By Phil Hall | September 14, 2010

Leon Gast’s documentary, which was originally broadcast on HBO, focuses on the notorious paparazzo Ron Galella, who achieved a degree of fame in the 1970s via controversial run-ins with a few of his celebrity subjects.

Jacqueline Kennedy Onassis took Galella to court several times following his obsessive stalking of the former First Lady and her children, while Marlon Brando expressed his displeasure with the photographer via a swift punch to Galella’s jaw.  (The photographer lost five teeth but won $40,000 in an out-of-court settlement.)  Galella’s infamy and ubiquity on the celebrity circuit became so pronounced – he was as much a part of New York’s Studio 54 as the disco ball and cocaine parties – that no less a figure than Princess Grace once good-naturedly joked about him when he failed to show up at one of her New York gala events.

Today, the septuagenarian shutterbug limits his work to formal red carpet events and the endless self-promotion of his books and gallery shows.
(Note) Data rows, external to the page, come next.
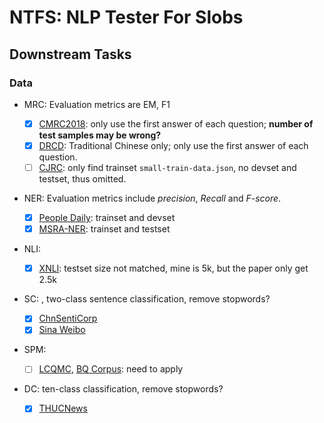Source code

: # NTFS: NLP Tester For Slobs





## Downstream Tasks



### Data

- MRC: Evaluation metrics are EM, F1

  - [x] [CMRC2018](https://github.com/ymcui/cmrc2018): only use the first answer of each question; **number of test samples may be wrong?**
  - [x] [DRCD](https://github.com/DRCKnowledgeTeam/DRCD): Traditional Chinese only; only use the first answer of each question.
  - [ ] [CJRC](http://cail.cipsc.org.cn/): only find trainset `small-train-data.json`, no devset and testset, thus omitted.
- NER: Evaluation metrics include *precision*, *Recall* and *F-score*.
  - [x] [People Daily](https://github.com/ProHiryu/bert-chinese-ner/tree/master/data): trainset and devset
  - [x] [MSRA-NER](<https://github.com/OYE93/Chinese-NLP-Corpus>): trainset and testset
- NLI: 
  - [x] [XNLI](https://github.com/facebookresearch/XNLI): testset size not matched, mine is 5k, but the paper only get 2.5k
- SC: , two-class sentence classification, remove stopwords?
  - [x] [ChnSentiCorp](https://github.com/pengming617/bert_classification/)
  - [x] [Sina Weibo](https://github.com/SophonPlus/ChineseNlpCorpus/)
- SPM: 

  - [ ] [LCQMC](http://icrc.hitsz.edu.cn/info/1037/1146.htm), [BQ Corpus](http://icrc.hitsz.edu.cn/info/1037/1162.htm): need to apply
- DC: ten-class classification, remove stopwords?
  - [x] [THUCNews](https://github.com/gaussic/text-classification-cnn-rnn)
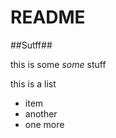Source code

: # README #

##Sutff##

this is some _some_ stuff 

this is  a list

 - item
 - another
 - one more


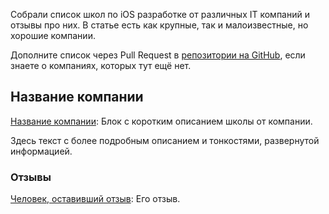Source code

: Собрали список школ по iOS разработке от различных IT компаний и отзывы про них. В статье есть как крупные, так и малоизвестные, но хорошие компании.

Дополните список через Pull Request в [репозитории на GitHub](https://github.com/sparrowcode/Articles/blob/main/ru/articles/swift-companies-schools.md), если знаете о компаниях, которых тут ещё нет.

## Название компании

[Название компании](ссылка): Блок с коротким описанием школы от компании.

Здесь текст с более подробным описанием и тонкостями, развернутой информацией.

### Отзывы

[Человек, оставивший отзыв](Ссылка_на_него): Его отзыв.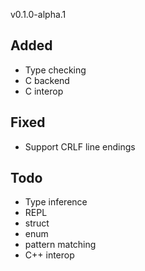 v0.1.0-alpha.1

## Added
- Type checking
- C backend
- C interop

## Fixed
- Support CRLF line endings

## Todo
- Type inference
- REPL
- struct
- enum
- pattern matching
- C++ interop
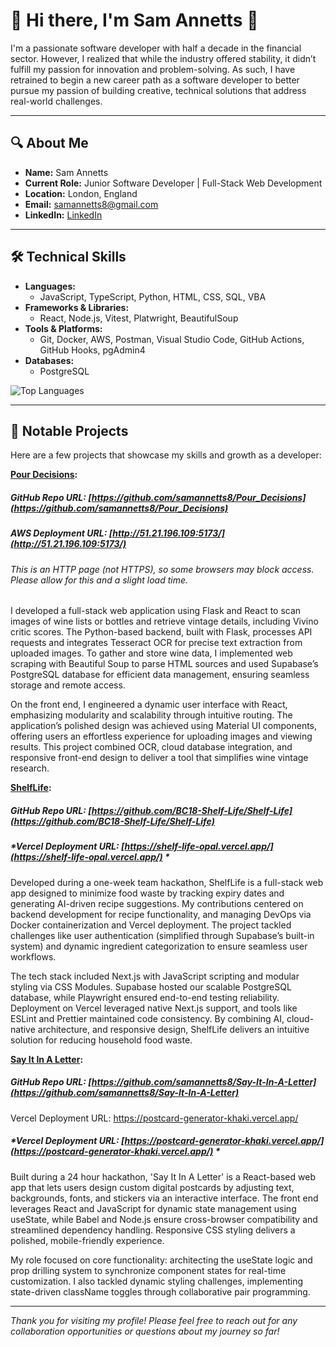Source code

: # 👋 Hi there, I'm Sam Annetts 👋

I'm a passionate software developer with half a decade in the financial sector. However, I realized that while the industry offered stability, it didn’t fulfill my passion for innovation and problem-solving. As such, I have retrained to begin a new career path as a software developer to better pursue my passion of building creative, technical solutions that address real-world challenges.

---

## 🔍 About Me

- **Name:** Sam Annetts
- **Current Role:** Junior Software Developer | Full-Stack Web Development
- **Location:** London, England
- **Email:** samannetts8@gmail.com
- **LinkedIn:** [LinkedIn](https://www.linkedin.com/in/sam-annetts-cfa-a9743b163/)

---

## 🛠️ Technical Skills

- **Languages:**  
  - JavaScript, TypeScript, Python, HTML, CSS, SQL, VBA
- **Frameworks & Libraries:**  
  - React, Node.js, Vitest, Platwright, BeautifulSoup
- **Tools & Platforms:**  
  - Git, Docker, AWS, Postman, Visual Studio Code, GitHub Actions, GitHub Hooks, pgAdmin4
- **Databases:**  
  - PostgreSQL
 
![Top Languages](https://github-readme-stats.vercel.app/api/top-langs/?username=samannetts8&layout=compact&theme=radical)

---

## 📂 Notable Projects

Here are a few projects that showcase my skills and growth as a developer:

**[Pour Decisions](http://51.21.196.109:5173/):**

##### *GitHub Repo URL: [https://github.com/samannetts8/Pour_Decisions](https://github.com/samannetts8/Pour_Decisions)* #####

##### *AWS Deployment URL: [http://51.21.196.109:5173/](http://51.21.196.109:5173/)* #####

###### This is an HTTP page (not HTTPS), so some browsers may block access. Please allow for this and a slight load time. ######

I developed a full-stack web application using Flask and React to scan images of wine lists or bottles and retrieve vintage details, including Vivino critic scores. The Python-based backend, built with Flask, processes API requests and integrates Tesseract OCR for precise text extraction from uploaded images. To gather and store wine data, I implemented web scraping with Beautiful Soup to parse HTML sources and used Supabase’s PostgreSQL database for efficient data management, ensuring seamless storage and remote access.

On the front end, I engineered a dynamic user interface with React, emphasizing modularity and scalability through intuitive routing. The application’s polished design was achieved using Material UI components, offering users an effortless experience for uploading images and viewing results. This project combined OCR, cloud database integration, and responsive front-end design to deliver a tool that simplifies wine vintage research.

**[ShelfLife](https://shelf-life-opal.vercel.app/):**

##### *GitHub Repo URL: [https://github.com/BC18-Shelf-Life/Shelf-Life](https://github.com/BC18-Shelf-Life/Shelf-Life)* #####

##### *Vercel Deployment URL: [https://shelf-life-opal.vercel.app/](https://shelf-life-opal.vercel.app/) * #####

Developed during a one-week team hackathon, ShelfLife is a full-stack web app designed to minimize food waste by tracking expiry dates and generating AI-driven recipe suggestions. My contributions centered on backend development for recipe functionality, and managing DevOps via Docker containerization and Vercel deployment. The project tackled challenges like user authentication (simplified through Supabase’s built-in system) and dynamic ingredient categorization to ensure seamless user workflows.

The tech stack included Next.js with JavaScript scripting and modular styling via CSS Modules. Supabase hosted our scalable PostgreSQL database, while Playwright ensured end-to-end testing reliability. Deployment on Vercel leveraged native Next.js support, and tools like ESLint and Prettier maintained code consistency. By combining AI, cloud-native architecture, and responsive design, ShelfLife delivers an intuitive solution for reducing household food waste.

**[Say It In A Letter](https://postcard-generator-khaki.vercel.app/):**

##### *GitHub Repo URL: [https://github.com/samannetts8/Say-It-In-A-Letter](https://github.com/samannetts8/Say-It-In-A-Letter)* #####

Vercel Deployment URL: https://postcard-generator-khaki.vercel.app/ 

##### *Vercel Deployment URL: [https://postcard-generator-khaki.vercel.app/](https://postcard-generator-khaki.vercel.app/) * #####

Built during a 24 hour hackathon, 'Say It In A Letter' is a React-based web app that lets users design custom digital postcards by adjusting text, backgrounds, fonts, and stickers via an interactive interface. The front end leverages React and JavaScript for dynamic state management using useState, while Babel and Node.js ensure cross-browser compatibility and streamlined dependency handling. Responsive CSS styling delivers a polished, mobile-friendly experience.

My role focused on core functionality: architecting the useState logic and prop drilling system to synchronize component states for real-time customization. I also tackled dynamic styling challenges, implementing state-driven className toggles through collaborative pair programming.

---

*Thank you for visiting my profile! Please feel free to reach out for any collaboration opportunities or questions about my journey so far!*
Galella has no shortage of anecdotes and an overflowing archive that he is too eager to share, and the film exploits both to the fullest.

While Galella comes across as a cheerful but tacky character, the severity of his tactics and the quality of his photographic work is vigorously debated throughout the film by a series of careful admirers and unimpressed critics.  Ultimately, Galella’s work is more interesting than the man behind the camera – and the inability of several young gallery patrons to identify the 1960s and 1970s icons photographed by Galella offers an inadvertently cynical statement on the ephemeral nature of fame.